[Stored data entries]
Start of Block
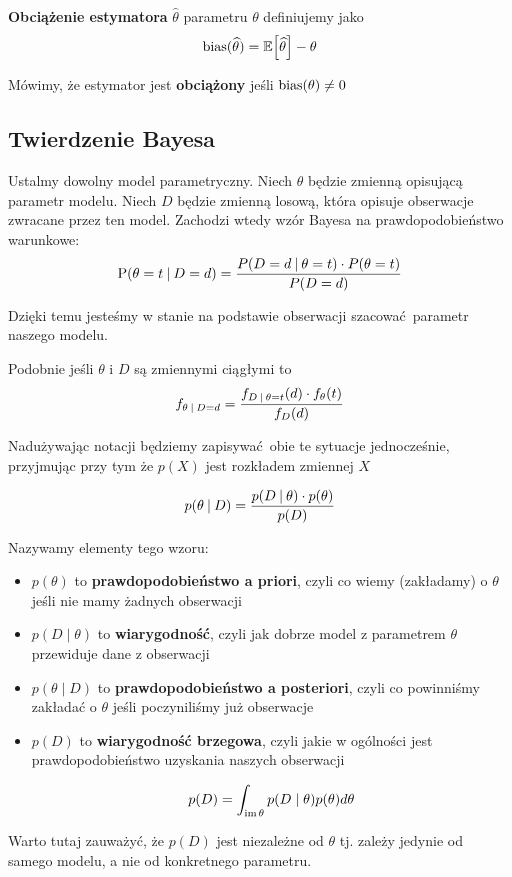 \begin{definition}
	\textbf{Obciążenie estymatora} \( \widehat \theta \) parametru \( \theta \) definiujemy jako
	\[
		\bias(\widehat \theta) = \expected{\widehat \theta} - \theta
	\]

	Mówimy, że estymator jest \textbf{obciążony} jeśli \( \operatorname{bias}(\theta) \neq 0 \)
\end{definition}

\subsection{Twierdzenie Bayesa}

Ustalmy dowolny model parametryczny.
Niech \( \theta \) będzie zmienną opisującą parametr modelu.
Niech \( D \) będzie zmienną losową, która opisuje obserwacje zwracane przez ten model.
Zachodzi wtedy wzór Bayesa na prawdopodobieństwo warunkowe:
\[
	\operatorname{P}(\theta = t \:\vert\: D = d) = \frac{P(D = d \:\vert\: \theta = t) \cdot P(\theta =t )}{P(D = d)}
\]

Dzięki temu jesteśmy w stanie na podstawie obserwacji szacować parametr naszego modelu.

Podobnie jeśli \( \theta \) i \( D \) są zmiennymi ciągłymi to
\[
	f_{\theta \:\vert\: D = d} = \frac{f_{D \:\vert\: \theta = t}(d) \cdot f_\theta(t)}{f_D(d)}
\]

Nadużywając notacji będziemy zapisywać obie te sytuacje jednocześnie, przyjmując przy tym że \( p(X) \) jest rozkładem zmiennej \( X \)

\[
	p(\theta \:\vert\: D) = \frac{p(D \:\vert\: \theta) \cdot p(\theta)}{p(D)}
\]

Nazywamy elementy tego wzoru:
\begin{itemize}
	\item \( p(\theta) \) to \textbf{prawdopodobieństwo a priori}, czyli co wiemy (zakładamy) o \( \theta \) jeśli nie mamy żadnych obserwacji
	\item \( p(D \mid \theta) \) to \textbf{wiarygodność}, czyli jak dobrze model z parametrem \( \theta \) przewiduje dane z obserwacji
	\item \( p(\theta \mid D) \) to \textbf{prawdopodobieństwo a posteriori}, czyli co powinniśmy zakładać o \( \theta \) jeśli poczyniliśmy już obserwacje
	\item \( p(D) \) to \textbf{wiarygodność brzegowa}, czyli jakie w ogólności jest prawdopodobieństwo uzyskania naszych obserwacji

	      \[
		      p(D) = \int_{\operatorname{im} \theta} p(D \mid \theta)p(\theta)d\theta
	      \]
\end{itemize}

Warto tutaj zauważyć, że \( p(D) \) jest niezależne od \( \theta \) tj. zależy jedynie od samego modelu, a nie od konkretnego parametru.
End of Block
> **PROBLEM REQUIREMENTS**:
Please repeat each line above exactly as it appears, but omit the pictures.

> **SOLUTION**:
 \begin{definition}
	\textbf{Obciążenie estymatora} \( \widehat \theta \) parametru \( \theta \) definiujemy jako
	\[
		\bias(\widehat \theta) = \expected{\widehat \theta} - \theta
	\]

	Mówimy, że estymator jest \textbf{obciążony} jeśli \( \operatorname{bias}(\theta) \neq 0 \)
\end{definition}

\subsection{Twierdzenie Bayesa}

Ustalmy dowolny model parametryczny.
Niech \( \theta \) będzie zmienną opisującą parametr modelu.
Niech \( D \) będzie zmienną losową, która opisuje obserwacje zwracane przez ten model.
Zachodzi wtedy wzór Bayesa na prawdopodobieństwo warunkowe:
\[
	\operatorname{P}(\theta = t \:\vert\: D = d) = \frac{P(D = d \:\vert\: \theta = t) \cdot P(\theta =t )}{P(D = d)}
\]

Dzięki temu jesteśmy w stanie na podstawie obserwacji szacować parametr naszego modelu.

Podobnie jeśli \( \theta \) i \( D \) są zmiennymi ciągłymi to
\[
	f_{\theta \:\vert\: D = d} = \frac{f_{D \:\vert\: \theta = t}(d) \cdot f_\theta(t)}{f_D(d)}
\]

Nadużywając notacji będziemy zapisywać obie te sytuacje jednocześnie, przyjmując przy tym że \( p(X) \) jest rozkładem zmiennej \( X \)

\[
	p(\theta \:\vert\: D) = \frac{p(D \:\vert\: \theta) \cdot p(\theta)}{p(D)}
\]

Nazywamy elementy tego wzoru:
\begin{itemize}
	\item \( p(\theta) \) to \textbf{prawdopodobieństwo a priori}, czyli co wiemy (zakładamy) o \( \theta \) jeśli nie mamy żadnych obserwacji
	\item \( p(D \mid \theta) \) to \textbf{wiarygodność}, czyli jak dobrze model z parametrem \( \theta \) przewiduje dane z obserwacji
	\item \( p(\theta \mid D) \) to \textbf{prawdopodobieństwo a posteriori}, czyli co powinniśmy zakładać o \( \theta \) jeśli poczyniliśmy już obserwacje
	\item \( p(D) \) to \textbf{wiarygodność brzegowa}, czyli jakie w ogólności jest prawdopodobieństwo uzyskania naszych obserwacji

	      \[
		      p(D) = \int_{\operatorname{im} \theta} p(D \mid \theta)p(\theta)d\theta
	      \]
\end{itemize}

Warto tutaj zauważyć, że \( p(D) \) jest niezależne od \( \theta \) tj. zależy jedynie od samego modelu, a nie od konkretnego parametru.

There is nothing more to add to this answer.